どう考えてあんなもの来たら災害だろうという気がする身としては、あの時なにがあったのか忘れずにおく必要があるだろうということで、
「『ドクター・ストレンジ』の方が見たいよお」
と思いながら、後の祭りを観に行った次第。
あちこちで「全然人が入ってないようだ」ということで話題になっているようですが、私が見た回は結構大きなスクリーンで私を含めて観客三人。
これくらいの観客数の映画はたまにあるので、さすが次回候補地だけあって意識が高いと言ってもいいのではないか。
予告映像のナレーションによると「アスリート側の視点から描くSIDE:A」という触れ込みではあるんですが、
まず桜のイメージ映像と君が代から始まり、選手より先に森喜朗御大のドアップ、山下 泰裕JOC会長のドアップが出てくるあたりで
「なるほどそっち側の視点ですね」
という気持ちになります。
その後いくらアスリートが出てきても味付けとしてエピソードを利用されてしまった人にしか見えず、なかなかつらい思いをしました。

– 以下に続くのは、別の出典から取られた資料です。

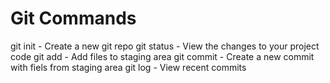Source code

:# Git Commands

git init - Create a new git repo
git status - View the changes to your project code
git add - Add files to staging area
git commit - Create a new commit with fiels from staging area
git log - View recent commits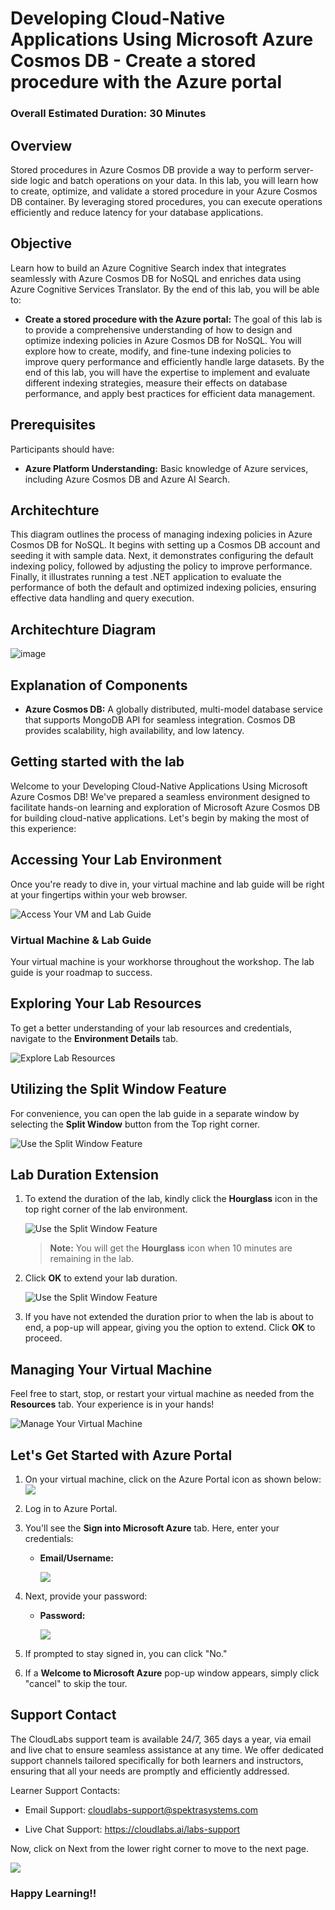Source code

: # Developing Cloud-Native Applications Using Microsoft Azure Cosmos DB - Create a stored procedure with the Azure portal

### Overall Estimated Duration: 30 Minutes

## Overview

Stored procedures in Azure Cosmos DB provide a way to perform server-side logic and batch operations on your data. In this lab, you will learn how to create, optimize, and validate a stored procedure in your Azure Cosmos DB container. By leveraging stored procedures, you can execute operations efficiently and reduce latency for your database applications.

## Objective

Learn how to build an Azure Cognitive Search index that integrates seamlessly with Azure Cosmos DB for NoSQL and enriches data using Azure Cognitive Services Translator. By the end of this lab, you will be able to:

- **Create a stored procedure with the Azure portal:** The goal of this lab is to provide a comprehensive understanding of how to design and optimize indexing policies in Azure Cosmos DB for NoSQL. You will explore how to create, modify, and fine-tune indexing policies to improve query performance and efficiently handle large datasets. By the end of this lab, you will have the expertise to implement and evaluate different indexing strategies, measure their effects on database performance, and apply best practices for efficient data management.

## Prerequisites

Participants should have:

- **Azure Platform Understanding:** Basic knowledge of Azure services, including Azure Cosmos DB and Azure AI Search.

## Architechture

This diagram outlines the process of managing indexing policies in Azure Cosmos DB for NoSQL. It begins with setting up a Cosmos DB account and seeding it with sample data. Next, it demonstrates configuring the default indexing policy, followed by adjusting the policy to improve performance. Finally, it illustrates running a test .NET application to evaluate the performance of both the default and optimized indexing policies, ensuring effective data handling and query execution.

## Architechture Diagram

![image](/instructions/architecturedia/lab31.png)

## Explanation of Components

- **Azure Cosmos DB:** A globally distributed, multi-model database service that supports MongoDB API for seamless integration. Cosmos DB provides scalability, high availability, and low latency. 

## Getting started with the lab

Welcome to your Developing Cloud-Native Applications Using Microsoft Azure Cosmos DB! We've prepared a seamless environment designed to facilitate hands-on learning and exploration of Microsoft Azure Cosmos DB for building cloud-native applications. Let's begin by making the most of this experience:
 
## Accessing Your Lab Environment
 
Once you're ready to dive in, your virtual machine and lab guide will be right at your fingertips within your web browser.
 
![Access Your VM and Lab Guide](./instructions/media/labguide.png)

### Virtual Machine & Lab Guide
 
Your virtual machine is your workhorse throughout the workshop. The lab guide is your roadmap to success.
 
## Exploring Your Lab Resources
 
To get a better understanding of your lab resources and credentials, navigate to the **Environment Details** tab.
 
![Explore Lab Resources](./instructions/media/env.png)

## Utilizing the Split Window Feature
 
For convenience, you can open the lab guide in a separate window by selecting the **Split Window** button from the Top right corner.
 
![Use the Split Window Feature](./instructions/media/spl.png)
 
## **Lab Duration Extension**

1. To extend the duration of the lab, kindly click the **Hourglass** icon in the top right corner of the lab environment. 

   ![Use the Split Window Feature](./instructions/media/gext.png)   

   >**Note:** You will get the **Hourglass** icon when 10 minutes are remaining in the lab.

3. Click **OK** to extend your lab duration.
 
   ![Use the Split Window Feature](./instructions/media/gext2.png)

4. If you have not extended the duration prior to when the lab is about to end, a pop-up will appear, giving you the option to extend. Click **OK** to proceed.

## Managing Your Virtual Machine
 
Feel free to start, stop, or restart your virtual machine as needed from the **Resources** tab. Your experience is in your hands!
 
![Manage Your Virtual Machine](./instructions/media/res.png)

## Let's Get Started with Azure Portal
 
1. On your virtual machine, click on the Azure Portal icon as shown below:
   ![](media/azureportal.png)

1. Log in to Azure Portal.

1. You'll see the **Sign into Microsoft Azure** tab. Here, enter your credentials:
 
   - **Email/Username:** <inject key="AzureAdUserEmail"></inject>

     ![](instructions/media/intro1.png)

1. Next, provide your password:
 
   - **Password:** <inject key="AzureAdUserPassword"></inject>

     ![](instructions/media/intro2.png)

1. If prompted to stay signed in, you can click "No."
 
1. If a **Welcome to Microsoft Azure** pop-up window appears, simply click "cancel" to skip the tour.

## Support Contact

The CloudLabs support team is available 24/7, 365 days a year, via email and live chat to ensure seamless assistance at any time. We offer dedicated support channels tailored specifically for both learners and instructors, ensuring that all your needs are promptly and efficiently addressed.

Learner Support Contacts:

- Email Support: cloudlabs-support@spektrasystems.com

- Live Chat Support: https://cloudlabs.ai/labs-support
   
Now, click on Next from the lower right corner to move to the next page.

![](./instructions/media/num.png)

### Happy Learning!!
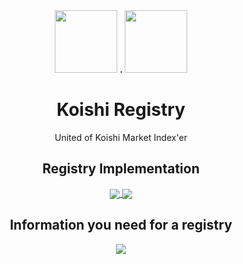 <div align="center">
  <img width="100px" src="https://koishi.chat/logo.png"/>
  <b> . </b>
  <img width="100px" src="https://static-production.npmjs.com/f1786e9b7cba9753ca7b9c40e8b98f67.png"/>
</div>
<h1 align="center">Koishi Registry</h1>
<p align="center">United of Koishi Market Index'er</p>

<h2 align="center">
  Registry Implementation
</h2>

<div align="center">
<a href="https://github.com/koishi-registry/cyan-koishi-registry/">
  <img align="center" src="https://readme-status.cyans.me/api/pin/?username=koishi-registry&repo=cyan-koishi-registry&theme=dracula" />
</a>

<a href="https://github.com/Hoshino-Yumetsuki/koishi-registry/">
  <img align="center" src="https://github-readme-stats.vercel.app/api/pin/?username=Hoshino-Yumetsuki&repo=koishi-registry&theme=dracula" />
</a>
</div>

<h2 align="center">
  Information you need for a registry
</h2>

<div align="center">
<a href="https://github.com/koishi-registry/categories/">
  <img align="center" src="https://readme-status.cyans.me/api/pin/?username=koishi-registry&repo=categories&theme=dracula" />
</a>
</div>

見ているうちに、あのオリンピック開催の夏の世論のギスギスした割れ方みたいなものに本当に嫌な思いをしたことを思い出し、暗い気持ちになってきます。
さらには「今まで感情を表に出さないようにすることを良しとして暮らしてきたけど、そういえば私いろんなことに怒ってるんだった」
ということまでつられて思い出し、頑張っているアスリートを見ながら自分を取り巻くいろんなものに対して怒る、という不思議な時間を過ごしてしまいます。
そういう意味では、たぶん制作側の意図とは全然見当違いだけど、感情を喚起するいい映画ではありました。
そうだ、私は怒っていたんだった。
映画全体としては、ぼんやりした印象で何が伝えたかったのかがはっきりしないとは言え、しかし次作で全部落とし前がつくのであればそれは監督のしてやったりの意図でありましょう。
こうなったら付き合うしかないので、膝を打って納得するようなSIDE:Bが繰り出されることを切に願うものである。